#### What you will do:
Using the records below, give again exactly the lines from the line that contains "how references to" through the line that contains "is required for", both ends included, and only those.

#### Supplied entries:
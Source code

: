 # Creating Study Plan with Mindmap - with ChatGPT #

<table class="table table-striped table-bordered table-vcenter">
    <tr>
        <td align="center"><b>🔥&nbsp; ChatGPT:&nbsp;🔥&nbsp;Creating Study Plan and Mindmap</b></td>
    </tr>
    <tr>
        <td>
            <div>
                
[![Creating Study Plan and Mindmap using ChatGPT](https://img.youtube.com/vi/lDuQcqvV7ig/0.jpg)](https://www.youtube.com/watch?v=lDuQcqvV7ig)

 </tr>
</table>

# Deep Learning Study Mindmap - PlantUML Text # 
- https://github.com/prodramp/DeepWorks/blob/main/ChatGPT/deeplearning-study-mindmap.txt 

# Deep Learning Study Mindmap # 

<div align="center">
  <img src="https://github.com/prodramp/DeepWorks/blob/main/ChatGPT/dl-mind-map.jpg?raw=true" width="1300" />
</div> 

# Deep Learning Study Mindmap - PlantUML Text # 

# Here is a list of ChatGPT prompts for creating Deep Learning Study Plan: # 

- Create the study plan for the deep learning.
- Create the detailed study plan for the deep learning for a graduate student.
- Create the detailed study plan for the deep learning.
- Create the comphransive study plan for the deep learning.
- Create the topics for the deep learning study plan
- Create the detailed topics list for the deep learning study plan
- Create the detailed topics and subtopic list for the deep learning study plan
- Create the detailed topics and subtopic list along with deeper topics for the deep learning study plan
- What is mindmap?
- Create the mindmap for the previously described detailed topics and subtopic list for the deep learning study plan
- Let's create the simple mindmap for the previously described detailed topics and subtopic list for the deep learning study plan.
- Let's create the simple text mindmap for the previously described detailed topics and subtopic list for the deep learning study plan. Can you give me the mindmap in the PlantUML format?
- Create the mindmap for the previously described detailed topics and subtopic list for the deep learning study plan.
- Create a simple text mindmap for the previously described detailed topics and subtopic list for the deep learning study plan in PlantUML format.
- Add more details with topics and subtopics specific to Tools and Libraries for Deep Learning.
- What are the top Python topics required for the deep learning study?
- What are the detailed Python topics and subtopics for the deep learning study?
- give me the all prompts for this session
==
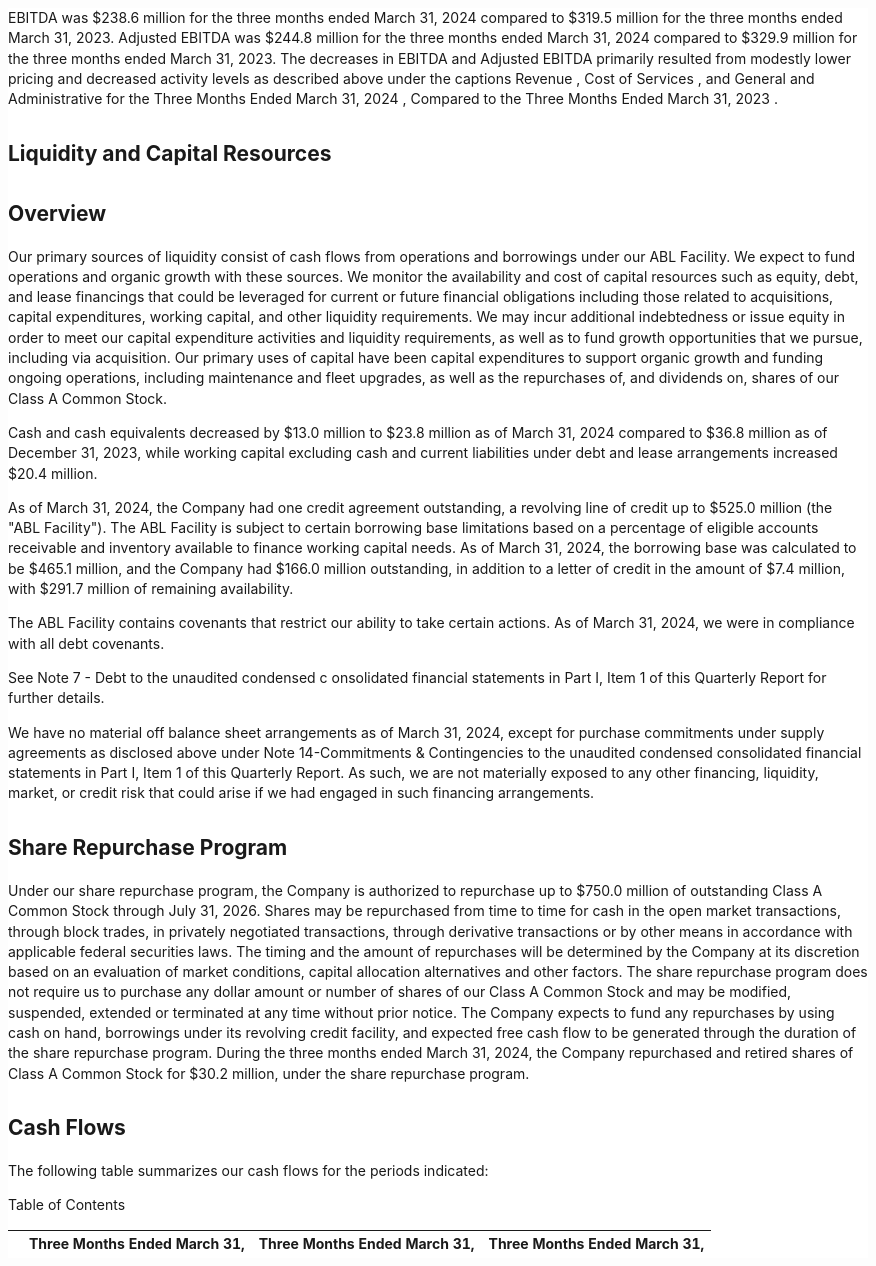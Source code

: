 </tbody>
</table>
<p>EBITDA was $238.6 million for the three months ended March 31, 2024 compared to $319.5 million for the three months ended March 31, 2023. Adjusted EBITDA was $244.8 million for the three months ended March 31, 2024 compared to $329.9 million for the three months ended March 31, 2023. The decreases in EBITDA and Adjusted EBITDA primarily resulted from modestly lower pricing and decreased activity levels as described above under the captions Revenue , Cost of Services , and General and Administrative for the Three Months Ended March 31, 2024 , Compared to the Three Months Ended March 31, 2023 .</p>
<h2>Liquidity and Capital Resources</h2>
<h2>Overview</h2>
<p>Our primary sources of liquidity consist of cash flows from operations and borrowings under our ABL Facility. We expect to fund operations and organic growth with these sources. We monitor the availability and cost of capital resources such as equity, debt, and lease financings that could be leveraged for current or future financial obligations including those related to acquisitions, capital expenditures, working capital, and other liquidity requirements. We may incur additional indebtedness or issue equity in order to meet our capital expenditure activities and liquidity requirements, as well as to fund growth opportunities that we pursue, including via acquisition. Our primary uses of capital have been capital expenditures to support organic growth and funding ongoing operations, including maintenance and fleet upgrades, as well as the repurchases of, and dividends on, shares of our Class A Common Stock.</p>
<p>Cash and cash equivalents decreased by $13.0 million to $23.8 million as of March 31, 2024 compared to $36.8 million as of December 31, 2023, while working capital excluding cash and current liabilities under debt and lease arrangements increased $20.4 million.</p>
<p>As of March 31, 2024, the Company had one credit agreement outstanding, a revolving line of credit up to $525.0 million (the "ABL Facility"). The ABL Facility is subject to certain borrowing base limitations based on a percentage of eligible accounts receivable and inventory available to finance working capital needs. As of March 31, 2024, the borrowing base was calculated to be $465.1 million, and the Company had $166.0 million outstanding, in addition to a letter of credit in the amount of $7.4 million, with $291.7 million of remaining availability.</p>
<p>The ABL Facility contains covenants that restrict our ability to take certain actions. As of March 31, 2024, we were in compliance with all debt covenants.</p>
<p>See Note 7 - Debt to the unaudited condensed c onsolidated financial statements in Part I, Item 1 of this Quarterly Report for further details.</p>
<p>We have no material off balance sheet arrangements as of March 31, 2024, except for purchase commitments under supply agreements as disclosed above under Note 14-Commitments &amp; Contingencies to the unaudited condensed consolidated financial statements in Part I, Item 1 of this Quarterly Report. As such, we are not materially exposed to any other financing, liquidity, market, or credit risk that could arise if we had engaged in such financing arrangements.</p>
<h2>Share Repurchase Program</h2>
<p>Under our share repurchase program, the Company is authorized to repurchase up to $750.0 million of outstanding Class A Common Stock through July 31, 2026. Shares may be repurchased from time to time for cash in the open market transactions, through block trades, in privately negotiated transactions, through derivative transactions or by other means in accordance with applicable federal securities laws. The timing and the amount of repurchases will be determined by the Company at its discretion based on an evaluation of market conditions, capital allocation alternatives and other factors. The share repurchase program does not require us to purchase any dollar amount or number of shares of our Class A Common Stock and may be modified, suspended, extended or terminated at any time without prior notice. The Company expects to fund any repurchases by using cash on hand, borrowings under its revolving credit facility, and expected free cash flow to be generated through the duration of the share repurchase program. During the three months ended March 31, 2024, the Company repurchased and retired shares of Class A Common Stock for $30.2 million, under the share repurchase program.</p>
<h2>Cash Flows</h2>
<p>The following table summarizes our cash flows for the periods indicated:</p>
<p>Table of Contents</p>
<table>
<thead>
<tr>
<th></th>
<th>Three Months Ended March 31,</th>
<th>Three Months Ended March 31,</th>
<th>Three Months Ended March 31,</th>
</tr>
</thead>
...
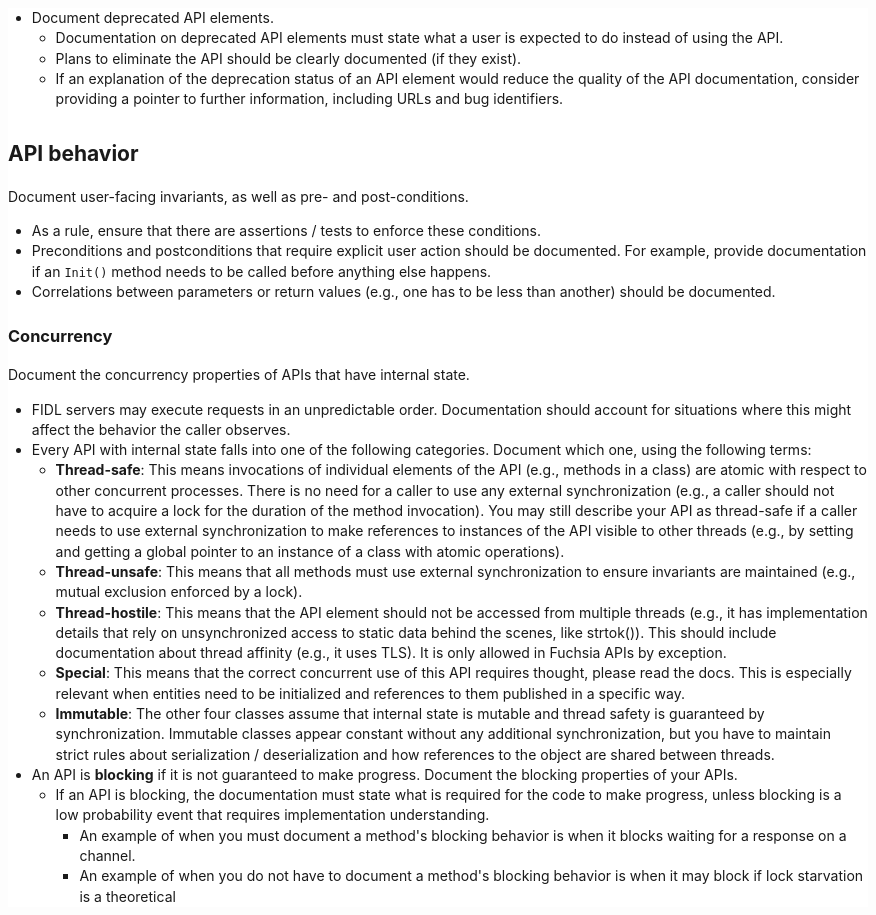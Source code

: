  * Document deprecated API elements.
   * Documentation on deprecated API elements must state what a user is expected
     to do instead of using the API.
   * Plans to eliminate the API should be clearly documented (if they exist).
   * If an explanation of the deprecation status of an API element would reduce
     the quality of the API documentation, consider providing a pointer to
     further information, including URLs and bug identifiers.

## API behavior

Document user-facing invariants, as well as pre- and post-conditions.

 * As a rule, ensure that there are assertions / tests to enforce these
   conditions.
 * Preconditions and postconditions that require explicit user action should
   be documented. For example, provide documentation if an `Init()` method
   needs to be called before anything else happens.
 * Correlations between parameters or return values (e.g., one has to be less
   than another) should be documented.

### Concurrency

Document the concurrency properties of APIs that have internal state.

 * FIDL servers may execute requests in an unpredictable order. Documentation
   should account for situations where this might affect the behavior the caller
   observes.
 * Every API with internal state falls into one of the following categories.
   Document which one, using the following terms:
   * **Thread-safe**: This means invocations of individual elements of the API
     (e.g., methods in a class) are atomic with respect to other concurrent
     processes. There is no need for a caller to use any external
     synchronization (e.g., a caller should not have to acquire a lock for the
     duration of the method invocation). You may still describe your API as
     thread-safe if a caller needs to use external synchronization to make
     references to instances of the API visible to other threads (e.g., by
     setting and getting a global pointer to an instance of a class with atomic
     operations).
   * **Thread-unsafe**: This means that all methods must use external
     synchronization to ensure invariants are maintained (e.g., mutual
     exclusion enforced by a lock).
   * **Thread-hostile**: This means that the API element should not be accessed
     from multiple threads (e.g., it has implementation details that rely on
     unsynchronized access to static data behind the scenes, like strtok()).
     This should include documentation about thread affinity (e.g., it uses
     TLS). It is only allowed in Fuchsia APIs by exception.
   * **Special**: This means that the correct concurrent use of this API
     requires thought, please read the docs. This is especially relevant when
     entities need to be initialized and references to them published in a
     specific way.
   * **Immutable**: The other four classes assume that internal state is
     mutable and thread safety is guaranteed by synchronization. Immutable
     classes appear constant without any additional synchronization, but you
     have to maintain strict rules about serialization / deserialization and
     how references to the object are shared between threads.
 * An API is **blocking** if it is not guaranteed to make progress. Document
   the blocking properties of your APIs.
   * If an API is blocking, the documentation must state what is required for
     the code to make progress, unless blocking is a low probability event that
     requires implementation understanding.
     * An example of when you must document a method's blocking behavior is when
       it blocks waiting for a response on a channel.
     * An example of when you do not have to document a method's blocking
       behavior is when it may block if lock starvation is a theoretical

#### Output below:
     how references to the object are shared between threads.
 * An API is **blocking** if it is not guaranteed to make progress. Document
   the blocking properties of your APIs.
   * If an API is blocking, the documentation must state what is required for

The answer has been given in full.